Re: Apache NiFi: FetchFTP - not.found connection n... - Cloudera Community - 187308

Support Questions

Find answers, ask questions, and share your expertise

Apache NiFi: FetchFTP - not.found connection not working

avatar
Explorer

We are trying to build flow which will download csv file from FTP server and load it in database. While doing that we have to check for files existance in FTP server. To do so we have used ListFTP->FetchFTP and used connections of FectFTP for routing. Now if file is present on server, flow works correctly on success connection but in case of file not found it is terminating all other components by putting file not found exception at component and log file level. But we want to notify use by email or by saparate log file entry that system was not able to locate file. Please help us achieving this.

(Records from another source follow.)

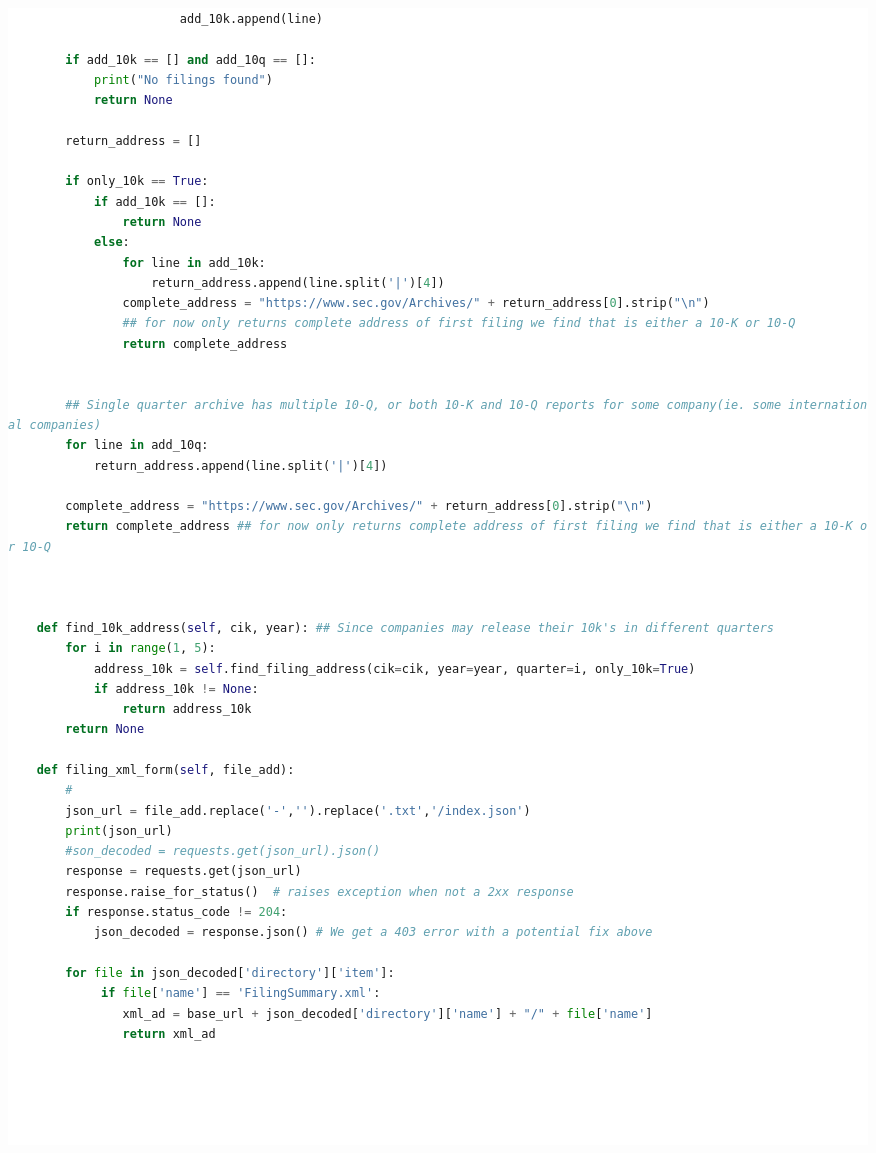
 ```python
                        add_10k.append(line)
                        
        if add_10k == [] and add_10q == []:
            print("No filings found")
            return None
                        
        return_address = []
        
        if only_10k == True:
            if add_10k == []:
                return None
            else:
                for line in add_10k:
                    return_address.append(line.split('|')[4])
                complete_address = "https://www.sec.gov/Archives/" + return_address[0].strip("\n")
                ## for now only returns complete address of first filing we find that is either a 10-K or 10-Q
                return complete_address 
            
                        
        ## Single quarter archive has multiple 10-Q, or both 10-K and 10-Q reports for some company(ie. some international companies)
        for line in add_10q:
            return_address.append(line.split('|')[4])
            
        complete_address = "https://www.sec.gov/Archives/" + return_address[0].strip("\n")
        return complete_address ## for now only returns complete address of first filing we find that is either a 10-K or 10-Q
            
        
      
    def find_10k_address(self, cik, year): ## Since companies may release their 10k's in different quarters
        for i in range(1, 5):
            address_10k = self.find_filing_address(cik=cik, year=year, quarter=i, only_10k=True)
            if address_10k != None:
                return address_10k
        return None
    
    def filing_xml_form(self, file_add):
        # 
        json_url = file_add.replace('-','').replace('.txt','/index.json')
        print(json_url)
        #son_decoded = requests.get(json_url).json()
        response = requests.get(json_url)
        response.raise_for_status()  # raises exception when not a 2xx response
        if response.status_code != 204:
            json_decoded = response.json() # We get a 403 error with a potential fix above
               
        for file in json_decoded['directory']['item']:
             if file['name'] == 'FilingSummary.xml':
                xml_ad = base_url + json_decoded['directory']['name'] + "/" + file['name']
                return xml_ad  
        
        
        
        
                        
```
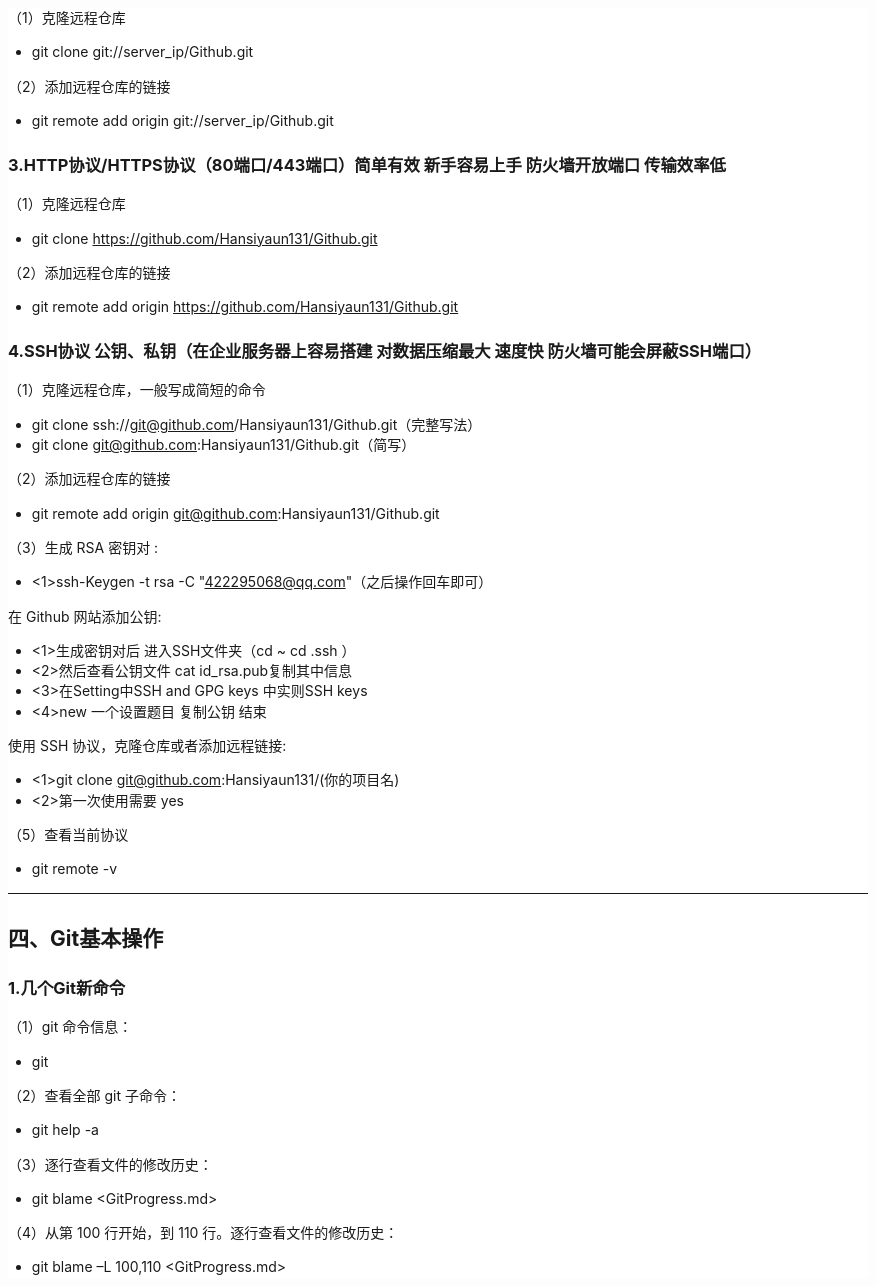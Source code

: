 （1）克隆远程仓库   
- git clone git://server_ip/Github.git

（2）添加远程仓库的链接   
- git remote add origin git://server_ip/Github.git

### 3.HTTP协议/HTTPS协议（80端口/443端口）简单有效  新手容易上手  防火墙开放端口  传输效率低  

（1）克隆远程仓库   
- git clone https://github.com/Hansiyaun131/Github.git

（2）添加远程仓库的链接   
- git remote add origin https://github.com/Hansiyaun131/Github.git

### 4.SSH协议 公钥、私钥（在企业服务器上容易搭建  对数据压缩最大  速度快  防火墙可能会屏蔽SSH端口）

（1）克隆远程仓库，一般写成简短的命令   
- git clone ssh://git@github.com/Hansiyaun131/Github.git（完整写法）   
- git clone git@github.com:Hansiyaun131/Github.git（简写）    

（2）添加远程仓库的链接
- git remote add origin git@github.com:Hansiyaun131/Github.git

（3）生成 RSA 密钥对 :  
- <1>ssh-Keygen -t rsa -C "422295068@qq.com"（之后操作回车即可）
 
在 Github 网站添加公钥:    
- <1>生成密钥对后  进入SSH文件夹（cd ~  cd  .ssh ）    
- <2>然后查看公钥文件 cat  id_rsa.pub复制其中信息   
- <3>在Setting中SSH and GPG keys 中实则SSH keys   
- <4>new  一个设置题目  复制公钥  结束

使用 SSH 协议，克隆仓库或者添加远程链接:
- <1>git clone git@github.com:Hansiyaun131/(你的项目名)
- <2>第一次使用需要  yes

（5）查看当前协议
- git remote -v


---
##  四、Git基本操作
### 1.几个Git新命令
（1）git 命令信息：
- git  

（2）查看全部 git 子命令： 
- git help -a  

（3）逐行查看文件的修改历史：
- git blame <GitProgress.md> 

（4）从第 100 行开始，到 110 行。逐行查看文件的修改历史：
- git blame –L 100,110 <GitProgress.md>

I am using nifi 1.5

9 REPLIES 9

avatar
Master Mentor
@Ramkrishna Utpat

If I am following your flow description correctly, I sounds like you just need to route the "not.found" relationship from the FetchFTP processor to PutEmail processor.

Thank you,

Matt

avatar
Explorer

@Matt Clarke,

Yes it is correct. But it not just limited to PutEmail, i should be able to write custom message to log file as well (not necessory saparate log file, standard log file will work too).

Thanks

avatar
Master Mentor
@Ramkrishna Utpat

For writing a custom log message to the nifi-app.log, you can use the "LogMessage" processor.

avatar
Explorer

@Matt Clarke,

Used the same, but fetchFTP is not rounting control to LogMessage. Below is some part of log file.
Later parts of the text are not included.